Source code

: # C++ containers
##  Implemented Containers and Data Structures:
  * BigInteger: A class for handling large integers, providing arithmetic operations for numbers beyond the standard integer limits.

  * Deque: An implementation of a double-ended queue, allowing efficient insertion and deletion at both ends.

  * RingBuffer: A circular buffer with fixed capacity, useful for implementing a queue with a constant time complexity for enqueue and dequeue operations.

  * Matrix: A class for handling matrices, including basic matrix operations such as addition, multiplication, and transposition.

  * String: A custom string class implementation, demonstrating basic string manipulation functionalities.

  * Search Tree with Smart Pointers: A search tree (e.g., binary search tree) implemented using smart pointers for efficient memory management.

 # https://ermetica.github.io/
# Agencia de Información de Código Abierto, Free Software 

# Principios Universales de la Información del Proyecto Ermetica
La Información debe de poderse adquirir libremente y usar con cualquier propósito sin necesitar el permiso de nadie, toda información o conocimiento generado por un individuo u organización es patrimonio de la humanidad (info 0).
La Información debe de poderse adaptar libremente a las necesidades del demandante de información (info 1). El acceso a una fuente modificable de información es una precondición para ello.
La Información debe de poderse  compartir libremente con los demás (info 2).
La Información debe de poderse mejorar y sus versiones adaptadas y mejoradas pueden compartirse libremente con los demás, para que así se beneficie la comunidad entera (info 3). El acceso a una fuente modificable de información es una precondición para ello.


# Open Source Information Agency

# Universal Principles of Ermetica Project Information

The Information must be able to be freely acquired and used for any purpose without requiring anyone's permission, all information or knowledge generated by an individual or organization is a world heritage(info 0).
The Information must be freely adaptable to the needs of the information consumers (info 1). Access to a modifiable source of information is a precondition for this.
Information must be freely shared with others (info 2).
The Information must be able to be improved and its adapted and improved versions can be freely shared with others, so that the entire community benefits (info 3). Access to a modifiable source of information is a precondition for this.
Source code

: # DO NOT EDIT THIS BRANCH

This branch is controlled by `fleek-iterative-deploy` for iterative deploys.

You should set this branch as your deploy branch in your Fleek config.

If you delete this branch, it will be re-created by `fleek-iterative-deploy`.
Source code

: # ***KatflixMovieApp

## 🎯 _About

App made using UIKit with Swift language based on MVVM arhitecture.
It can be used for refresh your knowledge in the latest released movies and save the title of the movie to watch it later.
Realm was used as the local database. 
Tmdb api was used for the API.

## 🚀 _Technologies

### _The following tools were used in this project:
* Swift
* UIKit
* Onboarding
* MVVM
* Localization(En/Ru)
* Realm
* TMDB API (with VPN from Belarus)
####################
## What is needed
Your task is to retype the entries verbatim, starting with the line that holds "The Information must be able to be freely" and stopping after the line that holds "## 🎯 _About".

## Result for this task
The Information must be able to be freely acquired and used for any purpose without requiring anyone's permission, all information or knowledge generated by an individual or organization is a world heritage(info 0).
The Information must be freely adaptable to the needs of the information consumers (info 1). Access to a modifiable source of information is a precondition for this.
Information must be freely shared with others (info 2).
The Information must be able to be improved and its adapted and improved versions can be freely shared with others, so that the entire community benefits (info 3). Access to a modifiable source of information is a precondition for this.
Source code

: # DO NOT EDIT THIS BRANCH

This branch is controlled by `fleek-iterative-deploy` for iterative deploys.

You should set this branch as your deploy branch in your Fleek config.

If you delete this branch, it will be re-created by `fleek-iterative-deploy`.
Source code

: # ***KatflixMovieApp

## 🎯 _About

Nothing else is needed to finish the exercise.